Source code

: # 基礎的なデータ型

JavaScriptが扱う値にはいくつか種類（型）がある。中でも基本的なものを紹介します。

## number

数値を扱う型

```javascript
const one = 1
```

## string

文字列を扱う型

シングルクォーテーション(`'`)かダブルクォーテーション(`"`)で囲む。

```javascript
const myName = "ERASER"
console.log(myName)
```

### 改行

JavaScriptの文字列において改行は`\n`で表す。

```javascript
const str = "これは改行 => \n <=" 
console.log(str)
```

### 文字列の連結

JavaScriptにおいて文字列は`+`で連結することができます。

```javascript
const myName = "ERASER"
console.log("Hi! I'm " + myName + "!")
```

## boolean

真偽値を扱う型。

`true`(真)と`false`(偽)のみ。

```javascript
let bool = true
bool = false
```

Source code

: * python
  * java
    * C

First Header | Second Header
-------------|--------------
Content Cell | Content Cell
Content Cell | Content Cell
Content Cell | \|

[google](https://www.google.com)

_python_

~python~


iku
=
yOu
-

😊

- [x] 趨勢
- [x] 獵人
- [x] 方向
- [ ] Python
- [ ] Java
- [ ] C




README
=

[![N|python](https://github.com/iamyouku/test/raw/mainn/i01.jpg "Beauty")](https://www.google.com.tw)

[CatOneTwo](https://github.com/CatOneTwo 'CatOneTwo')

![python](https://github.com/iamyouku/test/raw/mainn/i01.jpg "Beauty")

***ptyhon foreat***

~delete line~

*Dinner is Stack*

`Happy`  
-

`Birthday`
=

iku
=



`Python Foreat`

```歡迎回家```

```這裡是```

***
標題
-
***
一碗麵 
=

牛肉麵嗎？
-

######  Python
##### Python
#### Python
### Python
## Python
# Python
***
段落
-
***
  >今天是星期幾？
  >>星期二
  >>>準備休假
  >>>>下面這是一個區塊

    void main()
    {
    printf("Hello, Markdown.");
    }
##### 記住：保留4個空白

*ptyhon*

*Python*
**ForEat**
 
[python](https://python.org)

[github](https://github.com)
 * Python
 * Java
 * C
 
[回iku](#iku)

**Problem description**: The answer is every line in the data where the word "https" appears.

**Answer for this exercise**:
[google](https://www.google.com)
[![N|python](https://github.com/iamyouku/test/raw/mainn/i01.jpg "Beauty")](https://www.google.com.tw)
[CatOneTwo](https://github.com/CatOneTwo 'CatOneTwo')
![python](https://github.com/iamyouku/test/raw/mainn/i01.jpg "Beauty")
[python](https://python.org)
[github](https://github.com)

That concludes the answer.